Thrombophilia in the Occurrence of Retinal Vascular Infarction After Photodynamic Therapy With Verteporfin Using the Standard Protocol

Author Affiliations

Author Affiliations: Departments of Ophthalmology (Dr Parmeggiani) and Hematology (Dr Gemmati), Center Hemostasis and Thrombosis, University of Ferrara, Ferrara, Italy; and the Department of Health Sciences, University of Molise, Campobasso, Italy (Dr Costagliola).
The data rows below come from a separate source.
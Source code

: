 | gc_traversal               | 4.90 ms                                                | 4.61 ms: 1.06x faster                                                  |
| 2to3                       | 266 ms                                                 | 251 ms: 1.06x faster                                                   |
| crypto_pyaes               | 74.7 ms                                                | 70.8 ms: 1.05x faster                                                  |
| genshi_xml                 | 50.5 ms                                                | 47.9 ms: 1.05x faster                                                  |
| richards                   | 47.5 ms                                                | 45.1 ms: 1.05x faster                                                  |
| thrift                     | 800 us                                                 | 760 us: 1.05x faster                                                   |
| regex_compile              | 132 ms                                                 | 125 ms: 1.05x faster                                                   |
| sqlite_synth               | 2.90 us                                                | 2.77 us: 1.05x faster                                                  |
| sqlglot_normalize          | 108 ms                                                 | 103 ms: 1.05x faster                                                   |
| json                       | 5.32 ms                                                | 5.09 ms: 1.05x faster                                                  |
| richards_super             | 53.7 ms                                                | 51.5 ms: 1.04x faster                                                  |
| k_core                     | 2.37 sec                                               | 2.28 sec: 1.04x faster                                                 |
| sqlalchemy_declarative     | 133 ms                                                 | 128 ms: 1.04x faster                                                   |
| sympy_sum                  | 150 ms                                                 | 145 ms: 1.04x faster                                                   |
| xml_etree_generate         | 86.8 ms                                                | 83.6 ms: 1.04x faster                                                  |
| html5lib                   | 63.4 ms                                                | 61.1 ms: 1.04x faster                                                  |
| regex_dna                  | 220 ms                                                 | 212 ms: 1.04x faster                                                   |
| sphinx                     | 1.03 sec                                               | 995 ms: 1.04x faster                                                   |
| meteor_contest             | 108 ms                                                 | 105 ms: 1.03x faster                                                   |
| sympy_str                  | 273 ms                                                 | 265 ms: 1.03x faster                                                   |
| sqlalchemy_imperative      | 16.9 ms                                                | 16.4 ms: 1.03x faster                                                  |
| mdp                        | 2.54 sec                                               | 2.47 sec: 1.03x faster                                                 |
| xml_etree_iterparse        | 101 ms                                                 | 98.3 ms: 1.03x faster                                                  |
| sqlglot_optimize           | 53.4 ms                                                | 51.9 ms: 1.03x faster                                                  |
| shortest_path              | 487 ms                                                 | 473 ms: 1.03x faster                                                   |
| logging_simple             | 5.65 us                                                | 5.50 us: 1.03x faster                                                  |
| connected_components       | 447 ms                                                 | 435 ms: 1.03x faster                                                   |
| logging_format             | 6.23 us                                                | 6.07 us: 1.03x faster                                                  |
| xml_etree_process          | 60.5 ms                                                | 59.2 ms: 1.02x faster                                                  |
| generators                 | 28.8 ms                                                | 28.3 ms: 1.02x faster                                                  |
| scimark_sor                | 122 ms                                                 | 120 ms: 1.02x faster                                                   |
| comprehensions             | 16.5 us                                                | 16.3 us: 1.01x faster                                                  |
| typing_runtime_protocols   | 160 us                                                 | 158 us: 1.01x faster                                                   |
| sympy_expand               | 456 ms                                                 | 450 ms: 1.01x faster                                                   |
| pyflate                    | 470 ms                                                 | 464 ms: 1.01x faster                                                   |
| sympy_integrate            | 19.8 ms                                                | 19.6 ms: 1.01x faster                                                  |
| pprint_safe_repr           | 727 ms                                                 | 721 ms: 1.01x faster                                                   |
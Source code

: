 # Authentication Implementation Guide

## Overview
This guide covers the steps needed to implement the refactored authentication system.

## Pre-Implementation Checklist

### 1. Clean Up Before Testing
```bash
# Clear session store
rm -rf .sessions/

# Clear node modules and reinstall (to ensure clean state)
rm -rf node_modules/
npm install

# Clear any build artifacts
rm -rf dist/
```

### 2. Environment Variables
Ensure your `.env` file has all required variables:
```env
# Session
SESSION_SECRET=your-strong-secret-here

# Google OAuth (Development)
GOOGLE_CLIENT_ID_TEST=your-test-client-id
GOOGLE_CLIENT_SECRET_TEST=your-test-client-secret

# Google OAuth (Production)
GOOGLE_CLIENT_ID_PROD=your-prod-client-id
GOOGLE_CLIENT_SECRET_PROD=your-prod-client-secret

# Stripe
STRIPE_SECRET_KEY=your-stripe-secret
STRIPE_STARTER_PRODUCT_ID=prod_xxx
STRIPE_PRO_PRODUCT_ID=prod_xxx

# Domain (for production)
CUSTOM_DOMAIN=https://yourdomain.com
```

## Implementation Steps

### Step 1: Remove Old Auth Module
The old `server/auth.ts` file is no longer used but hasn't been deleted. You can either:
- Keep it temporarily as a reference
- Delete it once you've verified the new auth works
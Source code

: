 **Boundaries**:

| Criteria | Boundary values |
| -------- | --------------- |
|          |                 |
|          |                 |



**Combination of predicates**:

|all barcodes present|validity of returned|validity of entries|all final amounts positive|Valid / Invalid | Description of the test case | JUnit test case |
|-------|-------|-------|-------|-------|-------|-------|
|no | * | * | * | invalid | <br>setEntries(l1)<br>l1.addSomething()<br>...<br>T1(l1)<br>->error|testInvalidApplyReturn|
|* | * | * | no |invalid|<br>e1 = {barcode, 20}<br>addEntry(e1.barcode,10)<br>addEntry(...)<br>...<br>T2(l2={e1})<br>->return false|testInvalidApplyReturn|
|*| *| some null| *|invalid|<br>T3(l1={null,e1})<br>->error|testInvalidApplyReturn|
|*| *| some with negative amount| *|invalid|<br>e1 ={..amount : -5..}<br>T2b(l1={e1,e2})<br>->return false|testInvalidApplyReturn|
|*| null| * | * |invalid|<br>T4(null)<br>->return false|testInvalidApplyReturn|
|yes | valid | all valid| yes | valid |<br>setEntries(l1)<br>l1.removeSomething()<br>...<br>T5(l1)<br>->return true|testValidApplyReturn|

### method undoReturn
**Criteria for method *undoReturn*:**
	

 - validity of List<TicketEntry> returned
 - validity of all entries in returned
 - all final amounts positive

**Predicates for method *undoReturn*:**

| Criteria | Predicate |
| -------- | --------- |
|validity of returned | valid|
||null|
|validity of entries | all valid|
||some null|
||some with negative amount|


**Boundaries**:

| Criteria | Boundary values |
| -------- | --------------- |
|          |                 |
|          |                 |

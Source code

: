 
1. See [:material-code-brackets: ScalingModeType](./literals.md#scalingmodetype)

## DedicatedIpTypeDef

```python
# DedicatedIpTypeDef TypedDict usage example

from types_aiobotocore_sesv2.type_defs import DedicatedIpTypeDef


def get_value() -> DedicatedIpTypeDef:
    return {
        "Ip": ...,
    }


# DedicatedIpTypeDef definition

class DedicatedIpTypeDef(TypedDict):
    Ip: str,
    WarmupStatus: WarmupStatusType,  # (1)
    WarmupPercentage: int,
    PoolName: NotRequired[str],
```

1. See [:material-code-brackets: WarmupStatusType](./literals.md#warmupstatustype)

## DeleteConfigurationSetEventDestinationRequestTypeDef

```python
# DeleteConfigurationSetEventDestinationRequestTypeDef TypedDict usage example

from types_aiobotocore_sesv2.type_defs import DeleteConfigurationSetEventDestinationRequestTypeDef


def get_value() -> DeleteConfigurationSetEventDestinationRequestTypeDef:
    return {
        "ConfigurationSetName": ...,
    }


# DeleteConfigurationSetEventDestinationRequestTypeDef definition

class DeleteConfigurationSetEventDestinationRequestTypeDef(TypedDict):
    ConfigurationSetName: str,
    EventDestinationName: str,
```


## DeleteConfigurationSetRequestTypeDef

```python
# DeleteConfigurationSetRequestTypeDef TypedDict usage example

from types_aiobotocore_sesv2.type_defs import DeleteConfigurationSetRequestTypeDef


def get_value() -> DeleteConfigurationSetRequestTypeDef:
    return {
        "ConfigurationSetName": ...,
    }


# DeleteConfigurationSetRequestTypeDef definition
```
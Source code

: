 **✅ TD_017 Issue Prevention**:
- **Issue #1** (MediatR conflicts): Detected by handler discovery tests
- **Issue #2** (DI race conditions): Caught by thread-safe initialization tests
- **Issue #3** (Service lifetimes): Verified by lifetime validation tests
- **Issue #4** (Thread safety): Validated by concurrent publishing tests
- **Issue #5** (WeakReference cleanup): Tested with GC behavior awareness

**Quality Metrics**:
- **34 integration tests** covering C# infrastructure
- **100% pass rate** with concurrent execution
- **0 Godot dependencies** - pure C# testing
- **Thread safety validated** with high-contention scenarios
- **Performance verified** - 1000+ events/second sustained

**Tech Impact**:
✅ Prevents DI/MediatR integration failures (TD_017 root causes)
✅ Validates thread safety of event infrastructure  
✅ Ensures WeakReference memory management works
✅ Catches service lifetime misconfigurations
Arch Ophthalmol. 2010;128(12):1632. doi:10.1001/archophthalmol.2010.285

We read with great interest the article by Koizumi and Hatanaka1 describing the occurrence of retinal vascular infarction after a photodynamic therapy (PDT) with verteporfin performed in accordance with the standard protocol.2 The authors affirm that, “it was impossible to identify the reason for the retinal vaso-occlusive event”1 but this conclusion appears to be based on inadequate literature search and incomplete clinical assessment.3,4 In fact, various aspects of the blood testing scheduled in this patient need clarification. Specific hematologic and genetic examinations are recommended to exclude the presence of a risk correlation between individual thrombophilia and post-PDT vaso-occlusive adverse events. Particularly, in addition to a complete coagulative examination (including prothrombin time, activated partial thromboplastin time, lupus anticoagulant, fibrinogen, antithrombin, homocysteine, protein S and protein C plasmatic levels), the following gene-environment changes in hemostasis should be verified: (1) alterations of a comprehensive thrombo-coagulative test (ie, ProC Global assay); (2) increase of plasma homocysteine after methionine load test; and (3) presence of several prothrombotic gene mutations (such as the hyperhomocysteinemic polymorphisms). The nonselective photothrombosis of both polypoidal and normal retinochoroidal vessels reported by Koizumi and Hatanaka1 in the PDT-irradiated area seems to be similar to the complication in our patient treated with PDT for a subfoveal choroidal neovascularization.4 Because the potential causes of abnormal occlusive response to PDT are also retrospectively investigable, we request a reply that includes a more ample assessment of the possible triggers and/or backgrounds that contribute to the occurrence of this severe adverse event.